Results¶

The results module provides interfaces for querying and analyzing experiment outcomes. Use these classes to access run records, metrics, and artifacts after execution completes.

metalab.Results ¶

Results(store: Store, records: list[RunRecord])

Collection of experiment runs with querying and access capabilities.

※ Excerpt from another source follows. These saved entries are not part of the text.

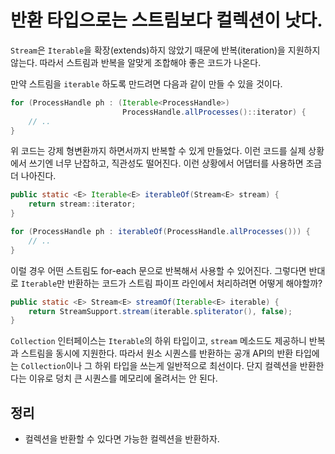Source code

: # 반환 타입으로는 스트림보다 컬렉션이 낫다.

`Stream`은 `Iterable`을 확장(extends)하지 않았기 때문에 반복(iteration)을 지원하지 않는다. 따라서 스트림과 반복을 알맞게 조합해야 좋은 코드가 나온다.

만약 스트림을 `iterable` 하도록 만드려면 다음과 같이 만들 수 있을 것이다.

```java
for (ProcessHandle ph : (Iterable<ProcessHandle>) 
						 ProcessHandle.allProcesses()::iterator) {
	// ..
}
```

위 코드는 강제 형변환까지 하면서까지 반복할 수 있게 만들었다. 이런 코드를 실제 상황에서 쓰기엔 너무 난잡하고, 직관성도 떨어진다. 이런 상황에서 어댑터를 사용하면 조금 더 나아진다.

```java
public static <E> Iterable<E> iterableOf(Stream<E> stream) {
	return stream::iterator;
}
```

```java
for (ProcessHandle ph : iterableOf(ProcessHandle.allProcesses())) {
	// ..
}
```

이럴 경우 어떤 스트림도 for-each 문으로 반복해서 사용할 수 있어진다. 그렇다면 반대로 `Iterable`만 반환하는 코드가 스트림 파이프 라인에서 처리하려면 어떻게 해야할까?

```java
public static <E> Stream<E> streamOf(Iterable<E> iterable) {
	return StreamSupport.stream(iterable.spliterator(), false);
}
```

`Collection` 인터페이스는 `Iterable`의 하위 타입이고, `stream` 메소드도 제공하니 반복과 스트림을 동시에 지원한다. 따라서 원소 시퀀스를 반환하는 공개 API의 반환 타입에는 `Collection`이나 그 하위 타입을 쓰는게 일반적으로 최선이다. 단지 컬렉션을 반환한다는 이유로 덩치 큰 시퀀스를 메모리에 올려서는 안 된다.

## 정리

- 컬렉션을 반환할 수 있다면 가능한 컬렉션을 반환하자.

Results wraps a Store and provides convenient access to: - Individual Run objects via indexing - Tabular view of results - Filtering by status, tags, or parameters

Example:

result = metalab.run(experiment)  # stores in ./runs/{name} by default

# Access individual runs
run = result[0]
print(run.metrics)
artifact = run.artifact("summary")

# Get tabular view
df = result.table(as_dataframe=True)

# Filter results
successful = result.successful
filtered = result.filter(gene="KLF1")

# Export
result.to_csv("./output/results.csv")

# Display summary
result.display()

Initialize the Results collection.

Parameters:

Name	Type	Description	Default
`store`	`Store`	The store containing artifacts.	required
`records`	`list[RunRecord]`	List of RunRecords from the experiment.	required

failed `property` ¶

failed: Results

Get only failed runs.

records `property` ¶

records: list[RunRecord]

Get all run records (raw dataclass form).

runs `property` ¶

runs: list[Run]

Get all runs as Run objects.

store `property` ¶

store: 'Store'

The store containing the run data.

successful `property` ¶

successful: Results

Get only successful runs.

getitem ¶

__getitem__(index: int) -> Run

__getitem__(index: slice) -> Results

__getitem__(index: int | slice) -> Run | Results

Get a run by index or a slice of results.

Parameters:

Name	Type	Description	Default
`index`	`int \| slice`	Integer index or slice.	required

Returns:

Type	Description
`Run \| Results`	Run for integer index, Results for slice.

iter ¶

__iter__() -> Iterator[Run]

Iterate over runs.

len ¶

__len__() -> int

Return the number of runs.

compute_derived ¶

compute_derived(metrics: 'list[DerivedMetricFn]', *, overwrite: bool = False, progress: bool = False) -> None

Compute derived metrics for all runs and persist to store.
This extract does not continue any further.